Alicyclobacillus ferrooxydans

Scientific classification
- Domain: Bacteria
- Kingdom: Bacillati
- Phylum: Bacillota
- Class: Bacilli
- Order: Bacillales
- Family: Alicyclobacillaceae
- Genus: Alicyclobacillus
- Species: A. ferrooxydans
- Binomial name: Alicyclobacillus ferrooxydans Jiang et al. 2008

= Alicyclobacillus ferrooxydans =

- Genus: Alicyclobacillus
- Species: ferrooxydans
- Authority: Jiang et al. 2008

Species of bacterium

Alicyclobacillus ferrooxydans is a species of Gram positive, strictly aerobic, bacterium. The bacteria are acidophilic and produce endospores. It was first isolated from solfataric soil. The species was first described in 2008, and the name refers to its ability to oxidize iron.

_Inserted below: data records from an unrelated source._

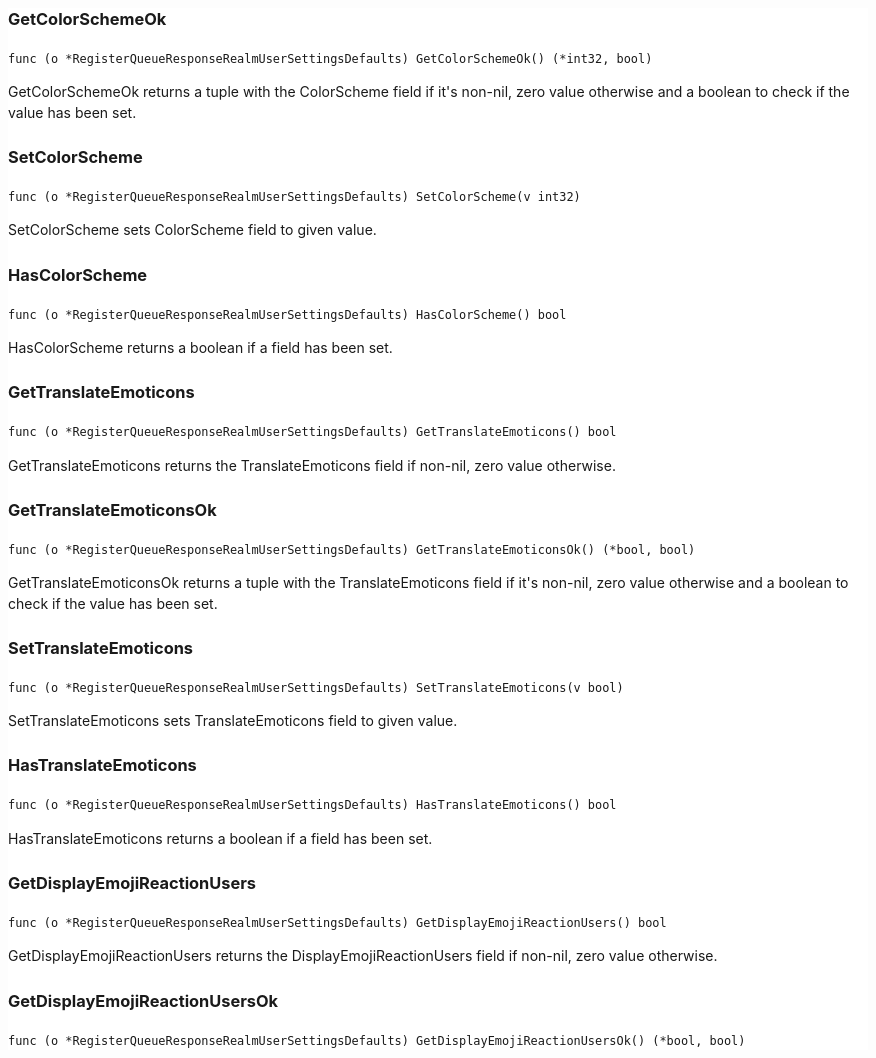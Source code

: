 ### GetColorSchemeOk

`func (o *RegisterQueueResponseRealmUserSettingsDefaults) GetColorSchemeOk() (*int32, bool)`

GetColorSchemeOk returns a tuple with the ColorScheme field if it's non-nil, zero value otherwise
and a boolean to check if the value has been set.

### SetColorScheme

`func (o *RegisterQueueResponseRealmUserSettingsDefaults) SetColorScheme(v int32)`

SetColorScheme sets ColorScheme field to given value.

### HasColorScheme

`func (o *RegisterQueueResponseRealmUserSettingsDefaults) HasColorScheme() bool`

HasColorScheme returns a boolean if a field has been set.

### GetTranslateEmoticons

`func (o *RegisterQueueResponseRealmUserSettingsDefaults) GetTranslateEmoticons() bool`

GetTranslateEmoticons returns the TranslateEmoticons field if non-nil, zero value otherwise.

### GetTranslateEmoticonsOk

`func (o *RegisterQueueResponseRealmUserSettingsDefaults) GetTranslateEmoticonsOk() (*bool, bool)`

GetTranslateEmoticonsOk returns a tuple with the TranslateEmoticons field if it's non-nil, zero value otherwise
and a boolean to check if the value has been set.

### SetTranslateEmoticons

`func (o *RegisterQueueResponseRealmUserSettingsDefaults) SetTranslateEmoticons(v bool)`

SetTranslateEmoticons sets TranslateEmoticons field to given value.

### HasTranslateEmoticons

`func (o *RegisterQueueResponseRealmUserSettingsDefaults) HasTranslateEmoticons() bool`

HasTranslateEmoticons returns a boolean if a field has been set.

### GetDisplayEmojiReactionUsers

`func (o *RegisterQueueResponseRealmUserSettingsDefaults) GetDisplayEmojiReactionUsers() bool`

GetDisplayEmojiReactionUsers returns the DisplayEmojiReactionUsers field if non-nil, zero value otherwise.

### GetDisplayEmojiReactionUsersOk

`func (o *RegisterQueueResponseRealmUserSettingsDefaults) GetDisplayEmojiReactionUsersOk() (*bool, bool)`

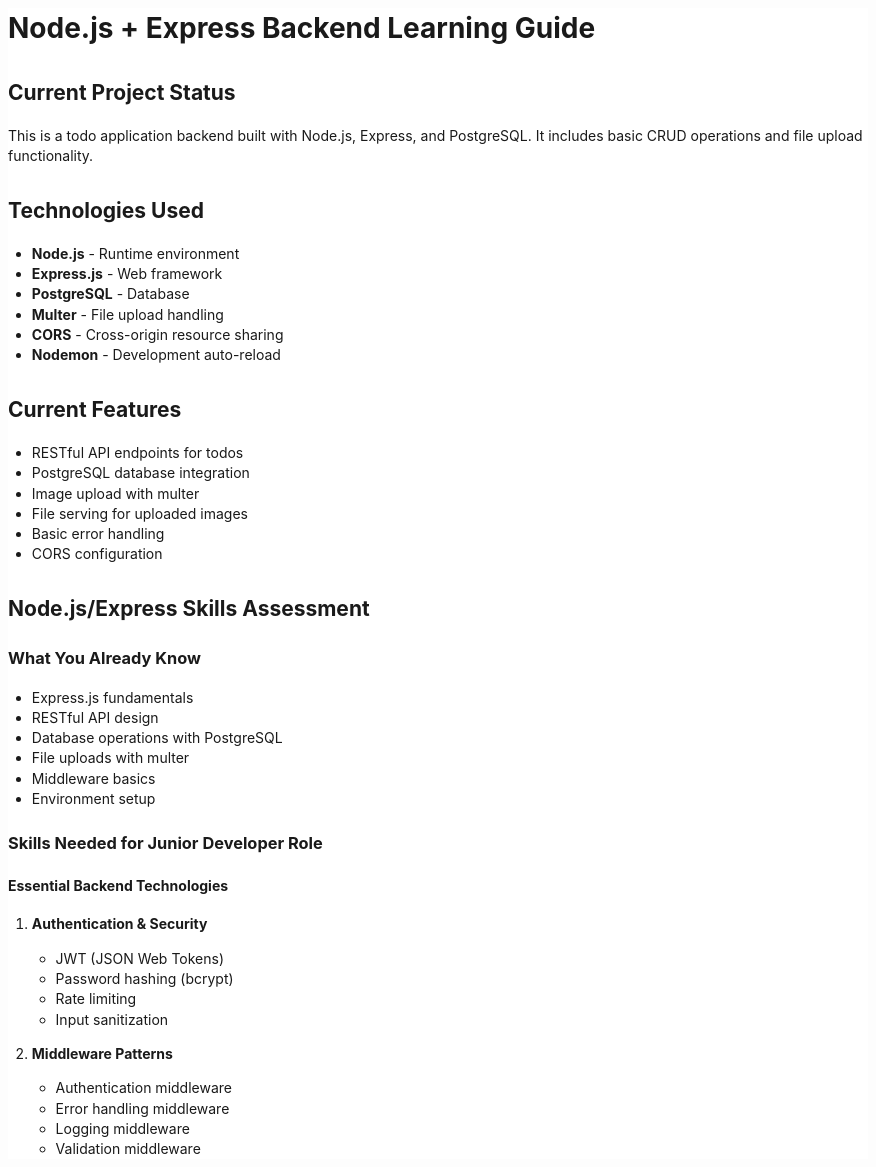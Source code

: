 # Node.js + Express Backend Learning Guide

## Current Project Status
This is a todo application backend built with Node.js, Express, and PostgreSQL. It includes basic CRUD operations and file upload functionality.

## Technologies Used
- **Node.js** - Runtime environment
- **Express.js** - Web framework
- **PostgreSQL** - Database
- **Multer** - File upload handling
- **CORS** - Cross-origin resource sharing
- **Nodemon** - Development auto-reload

## Current Features
-  RESTful API endpoints for todos
-  PostgreSQL database integration
-  Image upload with multer
-  File serving for uploaded images
-  Basic error handling
-  CORS configuration

## Node.js/Express Skills Assessment

###  What You Already Know
- Express.js fundamentals
- RESTful API design
- Database operations with PostgreSQL
- File uploads with multer
- Middleware basics
- Environment setup

###  Skills Needed for Junior Developer Role

#### **Essential Backend Technologies**

1. **Authentication & Security**
   - JWT (JSON Web Tokens)
   - Password hashing (bcrypt)
   - Rate limiting
   - Input sanitization

2. **Middleware Patterns**
   - Authentication middleware
   - Error handling middleware
   - Logging middleware
   - Validation middleware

Other Alicyclobacillus species that are able to oxidize iron include A. disulfidooxidans, A. pohliae, and A. tolerans.

The optimum growth temperature for A. ferrooxydans is 28 °C, and can grow in the 17-40 °C range. The optimum pH is 3.0, and can grow in pH 2.0-6.0.

A. ferrooxydans was found to be able to produce high amounts of biosurfactants that interacted with pyrite, and was able to change surface properties of pyrite.